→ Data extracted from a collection
-=-=-

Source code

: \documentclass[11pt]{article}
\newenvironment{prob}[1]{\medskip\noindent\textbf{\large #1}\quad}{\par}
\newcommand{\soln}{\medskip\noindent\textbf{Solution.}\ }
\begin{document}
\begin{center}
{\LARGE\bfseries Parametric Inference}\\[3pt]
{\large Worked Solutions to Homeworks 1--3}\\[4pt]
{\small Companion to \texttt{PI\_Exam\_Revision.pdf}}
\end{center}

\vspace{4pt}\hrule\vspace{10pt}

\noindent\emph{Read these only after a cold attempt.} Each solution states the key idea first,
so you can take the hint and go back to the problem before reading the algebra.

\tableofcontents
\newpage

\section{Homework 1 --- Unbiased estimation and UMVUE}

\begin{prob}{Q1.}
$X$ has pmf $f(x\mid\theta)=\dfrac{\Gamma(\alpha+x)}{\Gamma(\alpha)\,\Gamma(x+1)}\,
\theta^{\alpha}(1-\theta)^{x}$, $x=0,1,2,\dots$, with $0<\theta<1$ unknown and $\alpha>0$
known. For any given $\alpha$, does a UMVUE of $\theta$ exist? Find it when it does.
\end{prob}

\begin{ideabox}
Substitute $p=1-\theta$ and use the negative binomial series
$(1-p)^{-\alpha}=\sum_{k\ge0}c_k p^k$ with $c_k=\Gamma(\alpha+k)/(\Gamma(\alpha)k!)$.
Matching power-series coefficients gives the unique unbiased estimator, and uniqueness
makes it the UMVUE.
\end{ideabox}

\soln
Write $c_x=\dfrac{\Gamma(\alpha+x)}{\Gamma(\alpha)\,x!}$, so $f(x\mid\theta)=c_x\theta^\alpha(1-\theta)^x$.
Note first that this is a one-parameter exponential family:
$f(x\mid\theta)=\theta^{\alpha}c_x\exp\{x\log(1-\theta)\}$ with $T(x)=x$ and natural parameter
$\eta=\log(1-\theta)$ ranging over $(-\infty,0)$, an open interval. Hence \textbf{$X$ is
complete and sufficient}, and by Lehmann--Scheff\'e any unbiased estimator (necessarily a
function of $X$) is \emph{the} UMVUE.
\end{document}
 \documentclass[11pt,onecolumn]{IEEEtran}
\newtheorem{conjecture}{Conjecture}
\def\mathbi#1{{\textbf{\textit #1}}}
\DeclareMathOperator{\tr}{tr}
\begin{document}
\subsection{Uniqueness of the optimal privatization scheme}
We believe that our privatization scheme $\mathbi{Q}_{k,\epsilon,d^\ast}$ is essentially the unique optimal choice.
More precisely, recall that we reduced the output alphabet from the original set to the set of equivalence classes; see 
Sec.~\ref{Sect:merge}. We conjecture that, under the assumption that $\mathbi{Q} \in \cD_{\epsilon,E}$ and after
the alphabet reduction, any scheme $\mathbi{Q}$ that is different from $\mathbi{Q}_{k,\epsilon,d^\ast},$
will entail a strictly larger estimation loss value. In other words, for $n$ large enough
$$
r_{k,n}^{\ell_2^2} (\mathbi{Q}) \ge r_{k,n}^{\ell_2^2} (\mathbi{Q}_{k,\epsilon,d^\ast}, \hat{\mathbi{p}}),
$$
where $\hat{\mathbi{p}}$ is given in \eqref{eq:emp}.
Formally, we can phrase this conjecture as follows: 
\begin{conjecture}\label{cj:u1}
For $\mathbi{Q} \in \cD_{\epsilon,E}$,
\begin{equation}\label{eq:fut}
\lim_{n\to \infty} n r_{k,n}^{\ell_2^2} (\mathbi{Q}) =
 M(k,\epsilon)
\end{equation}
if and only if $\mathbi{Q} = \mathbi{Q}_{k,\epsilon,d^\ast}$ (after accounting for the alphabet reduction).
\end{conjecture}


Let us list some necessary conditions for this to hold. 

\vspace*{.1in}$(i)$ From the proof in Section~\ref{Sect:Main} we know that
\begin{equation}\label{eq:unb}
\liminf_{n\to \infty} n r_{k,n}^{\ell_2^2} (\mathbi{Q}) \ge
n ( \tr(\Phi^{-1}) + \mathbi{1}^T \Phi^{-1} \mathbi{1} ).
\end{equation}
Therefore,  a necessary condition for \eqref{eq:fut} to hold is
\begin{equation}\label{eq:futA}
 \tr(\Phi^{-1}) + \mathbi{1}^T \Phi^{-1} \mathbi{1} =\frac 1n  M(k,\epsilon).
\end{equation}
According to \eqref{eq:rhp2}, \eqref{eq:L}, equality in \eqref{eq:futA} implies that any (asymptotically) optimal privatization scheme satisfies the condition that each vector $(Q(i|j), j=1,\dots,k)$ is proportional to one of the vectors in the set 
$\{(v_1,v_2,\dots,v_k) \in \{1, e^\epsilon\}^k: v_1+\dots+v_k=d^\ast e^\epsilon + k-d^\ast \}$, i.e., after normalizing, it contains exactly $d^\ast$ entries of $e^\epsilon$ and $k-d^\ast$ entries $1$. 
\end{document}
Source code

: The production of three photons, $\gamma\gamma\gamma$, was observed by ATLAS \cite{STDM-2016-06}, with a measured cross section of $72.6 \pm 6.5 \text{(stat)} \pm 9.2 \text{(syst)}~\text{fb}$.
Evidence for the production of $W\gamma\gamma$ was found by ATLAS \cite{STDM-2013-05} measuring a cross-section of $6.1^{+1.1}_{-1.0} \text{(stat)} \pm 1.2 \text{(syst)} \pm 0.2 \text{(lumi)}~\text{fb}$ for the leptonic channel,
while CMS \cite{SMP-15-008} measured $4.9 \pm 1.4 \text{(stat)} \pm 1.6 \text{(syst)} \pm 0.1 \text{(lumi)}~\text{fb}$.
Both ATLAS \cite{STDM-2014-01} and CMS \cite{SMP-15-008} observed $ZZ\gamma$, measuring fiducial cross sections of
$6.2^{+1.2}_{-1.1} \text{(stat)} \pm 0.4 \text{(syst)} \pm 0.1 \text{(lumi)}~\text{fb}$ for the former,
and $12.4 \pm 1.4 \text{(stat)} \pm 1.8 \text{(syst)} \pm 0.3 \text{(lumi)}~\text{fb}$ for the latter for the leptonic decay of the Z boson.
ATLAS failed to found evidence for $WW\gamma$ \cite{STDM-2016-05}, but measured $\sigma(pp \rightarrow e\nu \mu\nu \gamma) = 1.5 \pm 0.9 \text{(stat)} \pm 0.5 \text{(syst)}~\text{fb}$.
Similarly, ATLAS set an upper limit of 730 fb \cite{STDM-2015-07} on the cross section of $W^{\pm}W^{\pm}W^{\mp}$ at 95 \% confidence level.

-=-=-

→ YOUR OBJECTIVE
Within the lines above, find those holding the word "first" and copy them.

→ REPLY
\noindent\emph{Read these only after a cold attempt.} Each solution states the key idea first,
Note first that this is a one-parameter exponential family:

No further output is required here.